The $\szero$ ideal of subsets of $\cantorspace$
is defined by
$X\in \szero$ iff for every $p\in\sacks$ there exists $q\leq p$
with $X\intersect [q]=\emptyset$.
Define $add(\szero)=min\{|F|: F\subseteq \szero, \Union F\notin \szero\}$.


Marczewski's ideal $\szero$, which first appeared in \cite{marc},
has been studied by a number of authors,
Aniszczyk, Frankiewicz, Plewik \cite{anisetal},
Brown \cite{brown1}\cite{brown2}\cite{brown3}, Brown, Cox \cite{browncox},
Brown, Prikry
\cite{brownprik}, Corazza \cite{cor}, Morgan \cite{morgan}, and
Pawlikowski \cite{paw}.
Aniszczyk \cite{anis} has asked if MA implies that
the ideal $\szero$ is $\continuum$-additive,
i.e., is it true that the union of fewer than continuum many $\szero$ sets
is an $\szero$ set, i.e.,
$add(\szero)=\continuum$.
It is a folklore result that assuming the proper forcing
axiom the ideal $\szero$ is $\continuum$-additive
(see Abraham \cite{AV}).   It is also an
easy exercise to show the consistency of $add(\szero)=\omega_1$ plus
the continuum is large.  This happens in the Cohen real model.

\begin{thmnonum} {\ref{my1}} (MA+$\neg$CH)
$add(\szero)$ is the minimum $\kappa$ such that for
some $p\in\sacks$ we have
$p\forces_{\sacks} cof(\continuum)=\kappa$.
\end{thmnonum}

This means that the question of the additivity of
the $\szero$ ideal is the same as the question of whether Sacks forcing
collapses cardinals.
In the proof we only use that $\continuum$ is regular and MA
holds for countable
posets.  It is well known that Sacks forcing cannot blow up the continuum.
In fact Sacks \cite{sacks} showed that  every new element $y$ of
$\cantorspace$ there is a homeomorphism (with
perfect domain and range) coded in the ground model
which maps the Sacks real to $y$.

\bigskip

Question: Is it consistent with ZFC that $\continuum=\omega_2$,
$add(\szero)=\omega_1$, and
$\sacks$ does not collapse $\continuum$?

Question (Laver): Does ${\goth d}=\aleph_1$ imply that $\sacks$
collapses $\continuum$ to $\goth d$?

\bigskip

The remainder of the section is concerned
with three other cardinals associated  with the ideal of $\szero$-sets.
These cardinals have been extensively studied for the ideals
of measure and category, see for example Judah and Shelah \cite{IS}.

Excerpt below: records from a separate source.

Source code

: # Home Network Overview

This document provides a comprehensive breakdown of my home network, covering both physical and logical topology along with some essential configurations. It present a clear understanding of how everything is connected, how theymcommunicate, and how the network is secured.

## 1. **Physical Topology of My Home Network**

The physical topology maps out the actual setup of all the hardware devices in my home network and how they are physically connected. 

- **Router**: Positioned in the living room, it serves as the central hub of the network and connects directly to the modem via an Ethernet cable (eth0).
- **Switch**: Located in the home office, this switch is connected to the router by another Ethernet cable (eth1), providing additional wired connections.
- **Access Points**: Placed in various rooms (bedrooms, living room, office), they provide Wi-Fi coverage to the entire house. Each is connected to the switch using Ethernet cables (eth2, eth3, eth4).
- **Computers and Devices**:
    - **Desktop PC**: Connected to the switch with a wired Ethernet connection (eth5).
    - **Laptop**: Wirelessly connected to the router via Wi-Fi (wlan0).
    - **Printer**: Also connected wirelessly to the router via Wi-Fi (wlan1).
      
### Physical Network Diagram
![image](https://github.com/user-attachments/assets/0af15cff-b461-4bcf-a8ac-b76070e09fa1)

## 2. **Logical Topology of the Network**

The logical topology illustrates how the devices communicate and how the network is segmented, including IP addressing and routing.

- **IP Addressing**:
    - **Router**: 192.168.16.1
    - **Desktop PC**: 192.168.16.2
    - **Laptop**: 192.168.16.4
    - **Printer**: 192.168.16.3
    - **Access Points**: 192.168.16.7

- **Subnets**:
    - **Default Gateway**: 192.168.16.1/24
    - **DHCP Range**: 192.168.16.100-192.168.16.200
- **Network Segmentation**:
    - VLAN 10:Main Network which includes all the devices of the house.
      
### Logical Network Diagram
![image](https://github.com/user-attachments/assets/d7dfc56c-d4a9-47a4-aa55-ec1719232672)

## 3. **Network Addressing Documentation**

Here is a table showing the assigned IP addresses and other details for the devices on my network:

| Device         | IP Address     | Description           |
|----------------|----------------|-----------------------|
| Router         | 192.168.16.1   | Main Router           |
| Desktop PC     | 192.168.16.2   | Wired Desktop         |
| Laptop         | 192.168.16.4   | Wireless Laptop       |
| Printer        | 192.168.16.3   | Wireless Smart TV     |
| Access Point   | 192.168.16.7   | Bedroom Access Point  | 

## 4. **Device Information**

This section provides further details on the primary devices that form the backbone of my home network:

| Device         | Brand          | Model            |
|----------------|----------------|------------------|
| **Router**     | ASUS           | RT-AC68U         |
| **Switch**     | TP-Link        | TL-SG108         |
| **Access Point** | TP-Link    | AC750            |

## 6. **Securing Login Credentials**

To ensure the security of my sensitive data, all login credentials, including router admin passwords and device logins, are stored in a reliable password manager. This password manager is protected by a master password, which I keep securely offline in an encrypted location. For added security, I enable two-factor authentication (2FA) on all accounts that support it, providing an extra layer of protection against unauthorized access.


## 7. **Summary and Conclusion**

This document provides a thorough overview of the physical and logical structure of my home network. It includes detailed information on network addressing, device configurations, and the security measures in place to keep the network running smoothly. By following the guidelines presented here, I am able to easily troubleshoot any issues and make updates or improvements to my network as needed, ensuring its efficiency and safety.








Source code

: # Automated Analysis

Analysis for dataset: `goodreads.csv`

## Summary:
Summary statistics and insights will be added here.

$non(\szero)=min\{|X|: X\notin \szero, X\subseteq \cantorspace\}$

$cov(\szero)=min\{|F|: F\subseteq \szero, \Union F=\cantorspace\}$

$cof(\szero)=min\{|F|: F\subseteq \szero\mbox{ and }
\forall A\in \szero\;\exists B\in F\;
A\subseteq B\}$

Note that $non(\szero)=\continuum$, since any small set of reals is
in $\szero$.

In Veli\v{c}kovi\'{c}'s model (\cite{vel}) he gets MA,
$\continuum=\omega_2$, and
$cov(\szero)=\omega_1$.  The same is true in the model of
Theorem \ref{velthm}.

\begin{thmnonum}{\ref{my2}}
It is relatively consistent with ZFC that
$c=\omega_2=cov(\szero)$ and $add(\szero)=\omega_1$.
\end{thmnonum}

Fremlin noted that $cof(\szero)>\continuum$. Theorem \ref{fremlin}
slightly improves this.

\begin{thmnonum}{\ref{fremlin}}
 $cof(cof(\szero))>\continuum$
\end{thmnonum}

This argument also produces an $\szero$ set of cardinality $\continuum$
(Gurevich and Shelah \cite{shelah} see also \cite{survey}).
Pierre Matet \cite{matet} has also proved a similar result for
$cof(\ramseynull)$ where $\ramseynull$ is the ideal of Ramsey null sets.

So we get (in ZFC) that
$$\omega_1\leq add(\szero)\leq cov(\szero)\leq\continuum=
non(\szero)<cof(cof(\szero))\leq
cof(\szero)\leq 2^{\continuum}.$$

The remaining two theorems in this section are easy consistency results
to indicate that the inequality
$$\continuum<cof(cof(\szero))\leq cof(\szero)\leq 2^{\continuum}$$
is best possible.  For simplicity of notation we only consider models of CH.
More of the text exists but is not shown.